→ **AIM OF THE EXERCISE**
Give back, unchanged, each line from the one containing "The second approach" through the last line of the entries below.

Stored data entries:
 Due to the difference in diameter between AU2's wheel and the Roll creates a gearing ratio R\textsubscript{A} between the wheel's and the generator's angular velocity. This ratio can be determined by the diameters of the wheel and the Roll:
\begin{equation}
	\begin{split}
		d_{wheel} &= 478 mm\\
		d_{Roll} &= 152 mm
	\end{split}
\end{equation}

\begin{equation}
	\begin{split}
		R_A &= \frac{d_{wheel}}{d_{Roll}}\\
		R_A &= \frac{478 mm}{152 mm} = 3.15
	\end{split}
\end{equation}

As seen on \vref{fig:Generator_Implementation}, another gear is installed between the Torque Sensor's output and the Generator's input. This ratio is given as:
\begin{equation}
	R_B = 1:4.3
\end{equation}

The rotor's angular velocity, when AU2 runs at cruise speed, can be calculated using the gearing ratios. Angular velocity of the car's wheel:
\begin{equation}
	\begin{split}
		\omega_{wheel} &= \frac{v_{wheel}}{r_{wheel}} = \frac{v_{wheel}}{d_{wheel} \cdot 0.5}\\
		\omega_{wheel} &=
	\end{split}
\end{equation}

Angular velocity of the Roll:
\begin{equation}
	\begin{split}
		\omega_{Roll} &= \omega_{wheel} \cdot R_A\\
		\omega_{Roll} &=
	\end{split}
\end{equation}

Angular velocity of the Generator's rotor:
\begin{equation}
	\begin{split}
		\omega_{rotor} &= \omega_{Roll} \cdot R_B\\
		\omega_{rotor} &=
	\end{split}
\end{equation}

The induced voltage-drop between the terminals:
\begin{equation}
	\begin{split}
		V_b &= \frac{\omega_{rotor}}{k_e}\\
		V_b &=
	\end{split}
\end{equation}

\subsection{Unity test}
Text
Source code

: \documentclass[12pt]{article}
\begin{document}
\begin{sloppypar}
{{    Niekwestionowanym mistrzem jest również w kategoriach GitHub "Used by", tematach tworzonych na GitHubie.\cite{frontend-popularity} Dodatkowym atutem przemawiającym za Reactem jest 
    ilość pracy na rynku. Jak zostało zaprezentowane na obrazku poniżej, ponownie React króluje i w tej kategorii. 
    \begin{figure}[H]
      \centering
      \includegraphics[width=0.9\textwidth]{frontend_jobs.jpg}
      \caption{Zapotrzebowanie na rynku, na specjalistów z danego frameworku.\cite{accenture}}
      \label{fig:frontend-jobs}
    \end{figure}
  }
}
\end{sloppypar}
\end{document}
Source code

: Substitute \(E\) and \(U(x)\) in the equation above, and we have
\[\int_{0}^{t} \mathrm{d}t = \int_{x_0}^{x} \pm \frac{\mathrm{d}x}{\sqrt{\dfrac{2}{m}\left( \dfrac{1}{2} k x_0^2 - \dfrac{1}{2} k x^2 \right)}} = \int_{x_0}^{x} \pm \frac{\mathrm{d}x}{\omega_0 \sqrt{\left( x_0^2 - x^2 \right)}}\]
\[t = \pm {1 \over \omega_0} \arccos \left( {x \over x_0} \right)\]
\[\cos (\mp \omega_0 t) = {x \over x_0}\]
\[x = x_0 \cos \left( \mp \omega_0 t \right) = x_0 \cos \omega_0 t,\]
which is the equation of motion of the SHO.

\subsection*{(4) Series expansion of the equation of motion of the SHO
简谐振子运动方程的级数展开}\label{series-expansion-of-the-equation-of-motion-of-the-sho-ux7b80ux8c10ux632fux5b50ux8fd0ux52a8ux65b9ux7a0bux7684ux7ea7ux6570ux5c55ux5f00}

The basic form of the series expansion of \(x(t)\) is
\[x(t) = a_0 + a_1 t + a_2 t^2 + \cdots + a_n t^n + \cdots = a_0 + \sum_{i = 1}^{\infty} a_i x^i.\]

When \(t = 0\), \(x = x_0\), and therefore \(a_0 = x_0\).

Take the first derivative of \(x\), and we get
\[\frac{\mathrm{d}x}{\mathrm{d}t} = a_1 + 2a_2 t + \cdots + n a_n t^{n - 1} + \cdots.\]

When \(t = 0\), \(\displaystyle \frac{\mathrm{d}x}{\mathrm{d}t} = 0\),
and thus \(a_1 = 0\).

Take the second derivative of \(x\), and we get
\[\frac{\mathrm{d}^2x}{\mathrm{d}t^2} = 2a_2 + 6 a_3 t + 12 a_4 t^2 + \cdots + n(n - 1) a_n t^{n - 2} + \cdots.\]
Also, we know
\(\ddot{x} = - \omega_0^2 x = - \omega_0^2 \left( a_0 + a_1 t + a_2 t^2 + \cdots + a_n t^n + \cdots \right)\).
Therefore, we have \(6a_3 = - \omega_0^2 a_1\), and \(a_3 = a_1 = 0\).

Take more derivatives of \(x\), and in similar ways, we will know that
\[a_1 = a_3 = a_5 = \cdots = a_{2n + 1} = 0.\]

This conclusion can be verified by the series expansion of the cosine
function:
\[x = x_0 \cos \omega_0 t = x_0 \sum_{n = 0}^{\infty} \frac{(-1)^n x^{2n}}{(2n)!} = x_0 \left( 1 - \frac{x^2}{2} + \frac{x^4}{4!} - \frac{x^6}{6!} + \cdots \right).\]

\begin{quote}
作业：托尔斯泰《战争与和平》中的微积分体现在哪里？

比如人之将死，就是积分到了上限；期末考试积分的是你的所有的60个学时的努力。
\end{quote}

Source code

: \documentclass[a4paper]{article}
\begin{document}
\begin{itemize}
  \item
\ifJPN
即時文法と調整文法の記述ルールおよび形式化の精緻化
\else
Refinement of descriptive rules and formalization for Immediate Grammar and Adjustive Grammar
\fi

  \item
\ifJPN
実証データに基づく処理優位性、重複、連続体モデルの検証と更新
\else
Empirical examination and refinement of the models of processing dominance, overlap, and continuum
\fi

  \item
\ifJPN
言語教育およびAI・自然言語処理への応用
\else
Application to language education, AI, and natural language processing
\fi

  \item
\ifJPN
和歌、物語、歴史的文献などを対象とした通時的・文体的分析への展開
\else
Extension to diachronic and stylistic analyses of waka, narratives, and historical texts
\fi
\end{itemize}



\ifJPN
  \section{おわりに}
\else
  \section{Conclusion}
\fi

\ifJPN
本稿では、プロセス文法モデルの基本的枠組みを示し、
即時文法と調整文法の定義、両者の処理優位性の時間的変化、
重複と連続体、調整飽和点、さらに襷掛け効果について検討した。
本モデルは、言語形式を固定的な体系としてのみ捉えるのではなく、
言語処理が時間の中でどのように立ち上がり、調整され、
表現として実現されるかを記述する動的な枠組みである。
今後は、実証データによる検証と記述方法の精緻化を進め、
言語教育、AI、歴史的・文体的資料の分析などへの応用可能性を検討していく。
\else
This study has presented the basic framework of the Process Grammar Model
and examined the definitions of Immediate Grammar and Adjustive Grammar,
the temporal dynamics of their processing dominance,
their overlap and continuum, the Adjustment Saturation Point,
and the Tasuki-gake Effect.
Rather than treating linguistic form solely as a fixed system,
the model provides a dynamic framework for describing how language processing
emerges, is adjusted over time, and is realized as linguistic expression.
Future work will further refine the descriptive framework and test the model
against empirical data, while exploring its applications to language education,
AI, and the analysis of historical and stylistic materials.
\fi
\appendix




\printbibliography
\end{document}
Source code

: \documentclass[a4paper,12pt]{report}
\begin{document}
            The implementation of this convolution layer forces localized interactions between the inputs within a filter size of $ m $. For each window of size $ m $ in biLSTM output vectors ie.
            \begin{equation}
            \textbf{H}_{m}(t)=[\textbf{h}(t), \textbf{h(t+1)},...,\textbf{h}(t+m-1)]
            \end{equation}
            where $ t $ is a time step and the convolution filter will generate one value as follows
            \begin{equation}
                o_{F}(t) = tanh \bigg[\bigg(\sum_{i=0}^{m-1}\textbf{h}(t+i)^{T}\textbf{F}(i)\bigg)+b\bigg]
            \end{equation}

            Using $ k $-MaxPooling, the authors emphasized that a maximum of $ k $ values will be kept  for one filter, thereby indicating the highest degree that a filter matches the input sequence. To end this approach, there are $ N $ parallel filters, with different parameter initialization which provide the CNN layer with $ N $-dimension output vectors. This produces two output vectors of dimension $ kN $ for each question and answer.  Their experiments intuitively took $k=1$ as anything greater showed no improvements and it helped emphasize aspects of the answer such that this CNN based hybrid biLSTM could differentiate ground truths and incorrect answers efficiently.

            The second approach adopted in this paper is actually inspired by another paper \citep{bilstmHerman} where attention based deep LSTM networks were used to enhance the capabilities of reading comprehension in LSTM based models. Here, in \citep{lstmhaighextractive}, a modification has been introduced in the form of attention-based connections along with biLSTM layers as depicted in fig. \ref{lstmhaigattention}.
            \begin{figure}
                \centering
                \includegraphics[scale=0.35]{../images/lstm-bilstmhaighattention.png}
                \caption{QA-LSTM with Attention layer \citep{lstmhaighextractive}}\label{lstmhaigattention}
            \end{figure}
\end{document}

→ **RESULT**
            The second approach adopted in this paper is actually inspired by another paper \citep{bilstmHerman} where attention based deep LSTM networks were used to enhance the capabilities of reading comprehension in LSTM based models. Here, in \citep{lstmhaighextractive}, a modification has been introduced in the form of attention-based connections along with biLSTM layers as depicted in fig. \ref{lstmhaigattention}.
            \begin{figure}
                \centering
                \includegraphics[scale=0.35]{../images/lstm-bilstmhaighattention.png}
                \caption{QA-LSTM with Attention layer \citep{lstmhaighextractive}}\label{lstmhaigattention}
            \end{figure}
\end{document}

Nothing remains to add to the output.